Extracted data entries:

____

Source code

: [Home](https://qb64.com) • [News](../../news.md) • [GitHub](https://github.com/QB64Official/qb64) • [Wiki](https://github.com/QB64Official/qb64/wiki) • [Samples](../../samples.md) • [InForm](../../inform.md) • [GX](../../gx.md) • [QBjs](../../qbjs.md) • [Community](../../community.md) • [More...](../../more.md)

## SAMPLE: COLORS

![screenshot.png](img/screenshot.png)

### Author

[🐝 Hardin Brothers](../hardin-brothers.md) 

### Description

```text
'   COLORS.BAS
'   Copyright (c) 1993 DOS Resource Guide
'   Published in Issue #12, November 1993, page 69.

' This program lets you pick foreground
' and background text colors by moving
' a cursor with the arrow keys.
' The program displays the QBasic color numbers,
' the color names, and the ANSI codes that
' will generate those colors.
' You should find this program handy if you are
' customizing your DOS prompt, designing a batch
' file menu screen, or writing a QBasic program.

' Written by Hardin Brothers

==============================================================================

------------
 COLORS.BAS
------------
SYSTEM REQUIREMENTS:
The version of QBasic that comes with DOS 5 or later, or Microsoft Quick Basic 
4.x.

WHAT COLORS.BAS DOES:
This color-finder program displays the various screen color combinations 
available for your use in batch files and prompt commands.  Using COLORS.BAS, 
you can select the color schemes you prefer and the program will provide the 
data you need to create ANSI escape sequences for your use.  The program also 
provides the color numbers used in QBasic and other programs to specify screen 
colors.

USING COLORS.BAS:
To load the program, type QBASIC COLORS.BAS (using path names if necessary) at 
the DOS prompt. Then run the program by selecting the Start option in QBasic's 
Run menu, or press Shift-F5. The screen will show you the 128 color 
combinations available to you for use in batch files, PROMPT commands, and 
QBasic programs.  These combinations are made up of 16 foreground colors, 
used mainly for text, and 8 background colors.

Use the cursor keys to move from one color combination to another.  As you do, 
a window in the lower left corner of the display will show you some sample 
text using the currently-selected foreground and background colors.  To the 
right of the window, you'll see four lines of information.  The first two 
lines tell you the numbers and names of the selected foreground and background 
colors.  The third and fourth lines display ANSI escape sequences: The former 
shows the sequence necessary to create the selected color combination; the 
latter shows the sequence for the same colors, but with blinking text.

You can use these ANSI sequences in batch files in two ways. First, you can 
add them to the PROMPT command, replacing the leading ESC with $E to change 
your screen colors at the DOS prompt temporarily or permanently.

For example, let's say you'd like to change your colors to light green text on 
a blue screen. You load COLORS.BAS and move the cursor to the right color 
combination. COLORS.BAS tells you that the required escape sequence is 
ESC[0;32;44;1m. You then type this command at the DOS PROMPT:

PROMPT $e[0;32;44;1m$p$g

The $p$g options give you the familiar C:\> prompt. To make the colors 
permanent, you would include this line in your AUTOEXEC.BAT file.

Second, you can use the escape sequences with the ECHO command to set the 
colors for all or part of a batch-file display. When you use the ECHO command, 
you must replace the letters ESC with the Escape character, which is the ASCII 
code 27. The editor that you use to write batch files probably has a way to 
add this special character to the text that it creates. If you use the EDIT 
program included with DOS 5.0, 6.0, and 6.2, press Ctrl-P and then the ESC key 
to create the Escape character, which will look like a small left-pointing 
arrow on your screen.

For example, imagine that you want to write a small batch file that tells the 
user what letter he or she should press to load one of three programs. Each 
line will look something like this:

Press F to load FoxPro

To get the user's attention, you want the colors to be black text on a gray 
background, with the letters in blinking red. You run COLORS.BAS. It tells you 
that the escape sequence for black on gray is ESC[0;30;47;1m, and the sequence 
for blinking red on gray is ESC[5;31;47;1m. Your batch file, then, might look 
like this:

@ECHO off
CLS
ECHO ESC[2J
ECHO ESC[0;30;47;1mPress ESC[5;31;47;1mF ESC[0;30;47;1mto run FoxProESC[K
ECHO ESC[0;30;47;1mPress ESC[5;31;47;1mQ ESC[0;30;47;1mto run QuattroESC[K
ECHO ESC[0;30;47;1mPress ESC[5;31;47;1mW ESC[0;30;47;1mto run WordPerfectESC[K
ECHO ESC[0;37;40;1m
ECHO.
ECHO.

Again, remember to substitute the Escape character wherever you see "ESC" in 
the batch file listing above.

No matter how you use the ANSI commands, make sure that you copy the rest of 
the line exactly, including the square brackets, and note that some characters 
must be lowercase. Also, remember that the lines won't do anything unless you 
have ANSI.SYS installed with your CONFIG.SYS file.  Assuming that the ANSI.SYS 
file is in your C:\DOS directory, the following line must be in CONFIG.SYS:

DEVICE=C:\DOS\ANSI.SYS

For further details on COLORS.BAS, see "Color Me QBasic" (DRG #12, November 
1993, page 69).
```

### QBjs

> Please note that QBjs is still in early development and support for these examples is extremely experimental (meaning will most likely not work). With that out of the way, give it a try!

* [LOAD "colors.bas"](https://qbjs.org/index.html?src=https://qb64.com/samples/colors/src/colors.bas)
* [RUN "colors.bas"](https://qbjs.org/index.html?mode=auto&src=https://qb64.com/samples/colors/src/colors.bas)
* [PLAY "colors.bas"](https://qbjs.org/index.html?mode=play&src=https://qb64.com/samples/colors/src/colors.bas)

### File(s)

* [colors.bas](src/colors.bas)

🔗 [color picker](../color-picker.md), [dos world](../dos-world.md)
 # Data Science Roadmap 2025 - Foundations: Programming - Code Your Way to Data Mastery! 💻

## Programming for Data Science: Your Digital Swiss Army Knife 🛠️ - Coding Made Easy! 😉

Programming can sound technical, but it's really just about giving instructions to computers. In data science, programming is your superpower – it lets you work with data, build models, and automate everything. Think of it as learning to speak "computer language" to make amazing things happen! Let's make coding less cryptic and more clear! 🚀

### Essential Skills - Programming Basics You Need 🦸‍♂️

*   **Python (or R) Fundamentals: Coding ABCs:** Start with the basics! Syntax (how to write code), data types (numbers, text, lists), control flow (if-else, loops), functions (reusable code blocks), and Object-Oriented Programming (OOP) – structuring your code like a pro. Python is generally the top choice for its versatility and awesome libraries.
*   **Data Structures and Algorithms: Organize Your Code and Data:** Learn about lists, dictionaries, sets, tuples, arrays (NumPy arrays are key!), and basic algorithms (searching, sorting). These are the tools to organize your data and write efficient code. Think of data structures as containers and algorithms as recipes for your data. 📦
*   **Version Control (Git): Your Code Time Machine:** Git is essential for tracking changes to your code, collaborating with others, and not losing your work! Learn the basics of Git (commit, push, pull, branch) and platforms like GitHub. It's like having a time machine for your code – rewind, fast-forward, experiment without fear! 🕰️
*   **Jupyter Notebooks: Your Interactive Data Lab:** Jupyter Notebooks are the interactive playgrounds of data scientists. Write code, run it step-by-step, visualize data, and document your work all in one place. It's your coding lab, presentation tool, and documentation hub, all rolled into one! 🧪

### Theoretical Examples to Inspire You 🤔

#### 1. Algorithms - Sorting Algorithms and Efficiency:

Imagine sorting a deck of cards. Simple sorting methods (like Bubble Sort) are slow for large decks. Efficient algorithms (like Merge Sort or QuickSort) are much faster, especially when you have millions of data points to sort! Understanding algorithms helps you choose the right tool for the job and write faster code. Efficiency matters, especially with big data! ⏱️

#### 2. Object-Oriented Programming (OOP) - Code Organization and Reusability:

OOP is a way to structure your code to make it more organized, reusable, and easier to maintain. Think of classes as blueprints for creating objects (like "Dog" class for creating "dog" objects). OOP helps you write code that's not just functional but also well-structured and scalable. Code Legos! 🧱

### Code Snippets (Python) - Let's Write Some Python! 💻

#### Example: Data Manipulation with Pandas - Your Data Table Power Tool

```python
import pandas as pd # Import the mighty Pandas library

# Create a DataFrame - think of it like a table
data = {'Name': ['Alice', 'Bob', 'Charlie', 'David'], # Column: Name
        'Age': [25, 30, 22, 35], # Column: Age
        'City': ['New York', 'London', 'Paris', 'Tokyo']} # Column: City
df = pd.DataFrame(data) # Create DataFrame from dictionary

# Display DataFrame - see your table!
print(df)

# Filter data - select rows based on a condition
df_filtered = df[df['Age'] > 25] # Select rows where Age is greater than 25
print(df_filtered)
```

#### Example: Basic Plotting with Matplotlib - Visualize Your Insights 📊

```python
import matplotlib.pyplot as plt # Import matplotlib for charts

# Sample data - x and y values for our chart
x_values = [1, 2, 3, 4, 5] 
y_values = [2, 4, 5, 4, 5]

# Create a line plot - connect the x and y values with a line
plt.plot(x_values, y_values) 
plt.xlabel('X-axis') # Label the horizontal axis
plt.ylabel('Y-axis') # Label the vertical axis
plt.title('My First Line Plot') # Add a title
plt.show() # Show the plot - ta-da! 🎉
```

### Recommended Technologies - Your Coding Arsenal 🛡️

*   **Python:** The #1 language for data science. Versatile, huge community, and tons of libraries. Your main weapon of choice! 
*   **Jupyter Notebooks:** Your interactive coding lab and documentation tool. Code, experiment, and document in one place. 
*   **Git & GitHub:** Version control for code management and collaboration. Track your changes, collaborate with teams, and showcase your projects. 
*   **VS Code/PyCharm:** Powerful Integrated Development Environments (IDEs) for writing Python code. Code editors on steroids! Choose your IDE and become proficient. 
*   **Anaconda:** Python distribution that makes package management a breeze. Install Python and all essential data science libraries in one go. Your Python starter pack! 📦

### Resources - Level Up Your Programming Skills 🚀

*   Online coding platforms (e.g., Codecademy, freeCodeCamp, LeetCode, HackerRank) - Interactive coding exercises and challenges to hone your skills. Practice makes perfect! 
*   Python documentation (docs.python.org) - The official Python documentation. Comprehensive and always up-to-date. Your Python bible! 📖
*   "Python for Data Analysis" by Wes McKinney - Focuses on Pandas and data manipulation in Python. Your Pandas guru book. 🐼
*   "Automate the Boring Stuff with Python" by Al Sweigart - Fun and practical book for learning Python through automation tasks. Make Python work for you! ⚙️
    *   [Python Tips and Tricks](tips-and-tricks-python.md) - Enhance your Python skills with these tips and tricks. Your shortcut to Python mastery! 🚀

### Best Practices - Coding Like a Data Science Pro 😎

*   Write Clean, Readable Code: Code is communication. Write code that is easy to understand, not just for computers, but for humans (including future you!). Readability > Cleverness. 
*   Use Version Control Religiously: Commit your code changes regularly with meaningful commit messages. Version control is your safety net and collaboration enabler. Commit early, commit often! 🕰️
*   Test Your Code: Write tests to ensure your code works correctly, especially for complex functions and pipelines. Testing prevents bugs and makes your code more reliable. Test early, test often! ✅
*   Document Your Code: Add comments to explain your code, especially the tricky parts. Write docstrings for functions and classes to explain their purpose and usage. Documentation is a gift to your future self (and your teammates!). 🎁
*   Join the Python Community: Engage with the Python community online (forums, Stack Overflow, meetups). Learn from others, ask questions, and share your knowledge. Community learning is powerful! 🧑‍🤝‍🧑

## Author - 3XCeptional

____

**Work required**
Filter the data down to the lines that contain the string "future", and copy them.

**Written response**
*   Write Clean, Readable Code: Code is communication. Write code that is easy to understand, not just for computers, but for humans (including future you!). Readability > Cleverness. 
*   Document Your Code: Add comments to explain your code, especially the tricky parts. Write docstrings for functions and classes to explain their purpose and usage. Documentation is a gift to your future self (and your teammates!). 🎁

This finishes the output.